• _Exercise input_
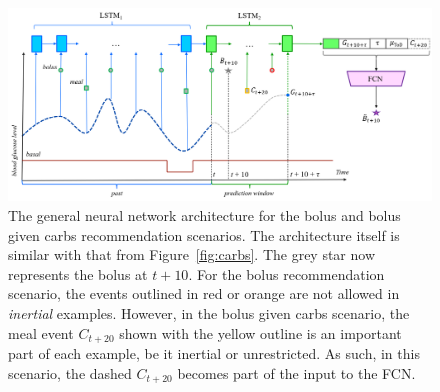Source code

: \documentclass[graybox]{svmult}
\begin{document}
\begin{figure}[t]
    \includegraphics[width=\textwidth]{kdh_paper_diagram_2}
    \caption{The general neural network architecture for the bolus and bolus given carbs recommendation scenarios. The architecture itself is similar with that from Figure~\ref{fig:carbs}. The grey star now represents the bolus at $t+10$. For the bolus recommendation scenario, the events outlined in red or orange are not allowed in {\it inertial} examples.  However, in the bolus given carbs scenario, the meal event $C_{t+20}$ shown with the yellow outline is an important part of each example, be it inertial or unrestricted. As such, in this scenario, the dashed $C_{t+20}$ becomes part of the input to the FCN.}
    \label{fig:bolus}
\end{figure}
\end{document}
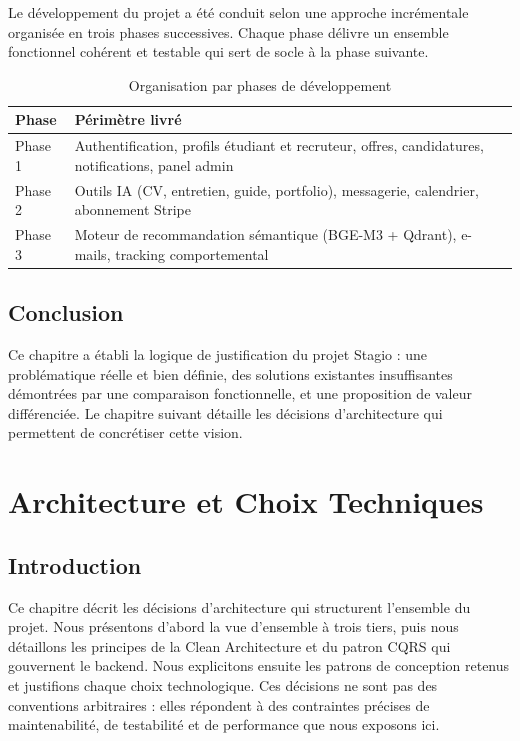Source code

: ﻿\documentclass[12pt,a4paper]{report}
\begin{document}
Le développement du projet a été conduit selon une approche incrémentale organisée en trois phases successives. Chaque phase délivre un ensemble fonctionnel cohérent et testable qui sert de socle à la phase suivante.

\begin{table}[H]
\centering
\begin{tabularx}{\textwidth}{lX}
\toprule
\textbf{Phase} & \textbf{Périmètre livré} \\
\midrule
Phase 1 & Authentification, profils étudiant et recruteur, offres, candidatures, notifications, panel admin \\
Phase 2 & Outils IA (CV, entretien, guide, portfolio), messagerie, calendrier, abonnement Stripe \\
Phase 3 & Moteur de recommandation sémantique (BGE-M3 + Qdrant), e-mails, tracking comportemental \\
\bottomrule
\end{tabularx}
\caption{Organisation par phases de développement}
\end{table}

\section*{Conclusion}

Ce chapitre a établi la logique de justification du projet Stagio : une problématique réelle et bien définie, des solutions existantes insuffisantes démontrées par une comparaison fonctionnelle, et une proposition de valeur différenciée. Le chapitre suivant détaille les décisions d'architecture qui permettent de concrétiser cette vision.

\chapter{Architecture et Choix Techniques}
\label{chap:archi}

\section*{Introduction}
Ce chapitre décrit les décisions d'architecture qui structurent l'ensemble du projet. Nous présentons d'abord la vue d'ensemble à trois tiers, puis nous détaillons les principes de la Clean Architecture et du patron CQRS qui gouvernent le backend. Nous explicitons ensuite les patrons de conception retenus et justifions chaque choix technologique. Ces décisions ne sont pas des conventions arbitraires : elles répondent à des contraintes précises de maintenabilité, de testabilité et de performance que nous exposons ici.
\end{document}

• _Work request_
Pictures in the records must not appear in the copy; transcribe everything else precisely.

• _Output of the exercise_
Source code

: \documentclass[graybox]{svmult}
\begin{document}
\begin{figure}[t]
    \includegraphics[width=\textwidth]{kdh_paper_diagram_2}
    \caption{The general neural network architecture for the bolus and bolus given carbs recommendation scenarios. The architecture itself is similar with that from Figure~\ref{fig:carbs}. The grey star now represents the bolus at $t+10$. For the bolus recommendation scenario, the events outlined in red or orange are not allowed in {\it inertial} examples.  However, in the bolus given carbs scenario, the meal event $C_{t+20}$ shown with the yellow outline is an important part of each example, be it inertial or unrestricted. As such, in this scenario, the dashed $C_{t+20}$ becomes part of the input to the FCN.}
    \label{fig:bolus}
\end{figure}
\end{document}
Source code

: ﻿\documentclass[12pt,a4paper]{report}
\begin{document}
Le développement du projet a été conduit selon une approche incrémentale organisée en trois phases successives. Chaque phase délivre un ensemble fonctionnel cohérent et testable qui sert de socle à la phase suivante.

\begin{table}[H]
\centering
\begin{tabularx}{\textwidth}{lX}
\toprule
\textbf{Phase} & \textbf{Périmètre livré} \\
\midrule
Phase 1 & Authentification, profils étudiant et recruteur, offres, candidatures, notifications, panel admin \\
Phase 2 & Outils IA (CV, entretien, guide, portfolio), messagerie, calendrier, abonnement Stripe \\
Phase 3 & Moteur de recommandation sémantique (BGE-M3 + Qdrant), e-mails, tracking comportemental \\
\bottomrule
\end{tabularx}
\caption{Organisation par phases de développement}
\end{table}

\section*{Conclusion}

Ce chapitre a établi la logique de justification du projet Stagio : une problématique réelle et bien définie, des solutions existantes insuffisantes démontrées par une comparaison fonctionnelle, et une proposition de valeur différenciée. Le chapitre suivant détaille les décisions d'architecture qui permettent de concrétiser cette vision.

\chapter{Architecture et Choix Techniques}
\label{chap:archi}

\section*{Introduction}
Ce chapitre décrit les décisions d'architecture qui structurent l'ensemble du projet. Nous présentons d'abord la vue d'ensemble à trois tiers, puis nous détaillons les principes de la Clean Architecture et du patron CQRS qui gouvernent le backend. Nous explicitons ensuite les patrons de conception retenus et justifions chaque choix technologique. Ces décisions ne sont pas des conventions arbitraires : elles répondent à des contraintes précises de maintenabilité, de testabilité et de performance que nous exposons ici.
\end{document}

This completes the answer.